> **ABOUT THIS EXERCISE**: Report all lines in the records that hold the string "आगमन".

[RECORDED INFORMATION — start]

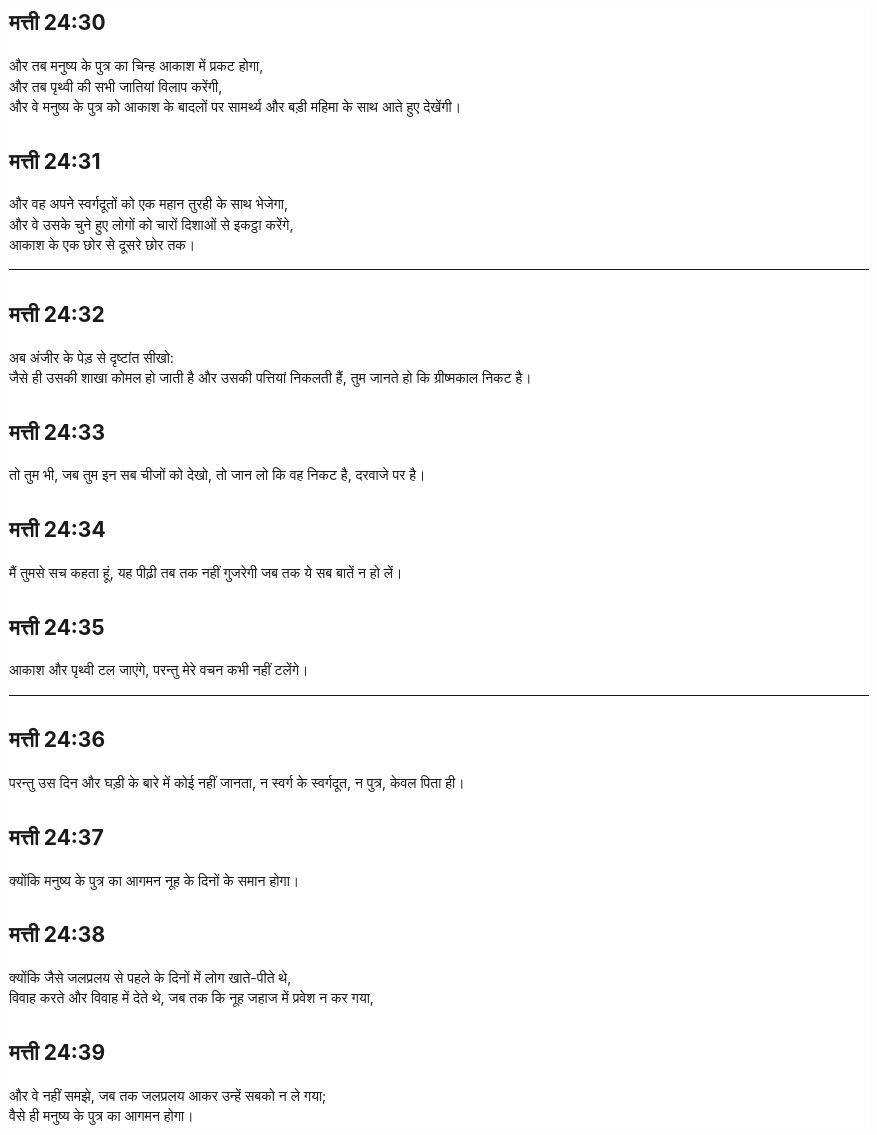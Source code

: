 ## मत्ती 24:30

और तब मनुष्य के पुत्र का चिन्ह आकाश में प्रकट होगा,  
और तब पृथ्वी की सभी जातियां विलाप करेंगी,  
और वे मनुष्य के पुत्र को आकाश के बादलों पर सामर्थ्य और बड़ी महिमा के साथ आते हुए देखेंगी।

## मत्ती 24:31

और वह अपने स्वर्गदूतों को एक महान तुरही के साथ भेजेगा,  
और वे उसके चुने हुए लोगों को चारों दिशाओं से इकट्ठा करेंगे,  
आकाश के एक छोर से दूसरे छोर तक।

---

## मत्ती 24:32

अब अंजीर के पेड़ से दृष्टांत सीखो:  
जैसे ही उसकी शाखा कोमल हो जाती है और उसकी पत्तियां निकलती हैं, तुम जानते हो कि ग्रीष्मकाल निकट है।

## मत्ती 24:33

तो तुम भी, जब तुम इन सब चीजों को देखो, तो जान लो कि वह निकट है, दरवाजे पर है।

## मत्ती 24:34

मैं तुमसे सच कहता हूं, यह पीढ़ी तब तक नहीं गुजरेगी जब तक ये सब बातें न हो लें।

## मत्ती 24:35

आकाश और पृथ्वी टल जाएंगे, परन्तु मेरे वचन कभी नहीं टलेंगे।

---

## मत्ती 24:36

परन्तु उस दिन और घड़ी के बारे में कोई नहीं जानता, न स्वर्ग के स्वर्गदूत, न पुत्र, केवल पिता ही।

## मत्ती 24:37

क्योंकि मनुष्य के पुत्र का आगमन नूह के दिनों के समान होगा।

## मत्ती 24:38

क्योंकि जैसे जलप्रलय से पहले के दिनों में लोग खाते-पीते थे,  
विवाह करते और विवाह में देते थे, जब तक कि नूह जहाज में प्रवेश न कर गया,

## मत्ती 24:39

और वे नहीं समझे, जब तक जलप्रलय आकर उन्हें सबको न ले गया;  
वैसे ही मनुष्य के पुत्र का आगमन होगा।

[RECORDED INFORMATION — finish]

> **SOLUTION**:
क्योंकि मनुष्य के पुत्र का आगमन नूह के दिनों के समान होगा।
वैसे ही मनुष्य के पुत्र का आगमन होगा।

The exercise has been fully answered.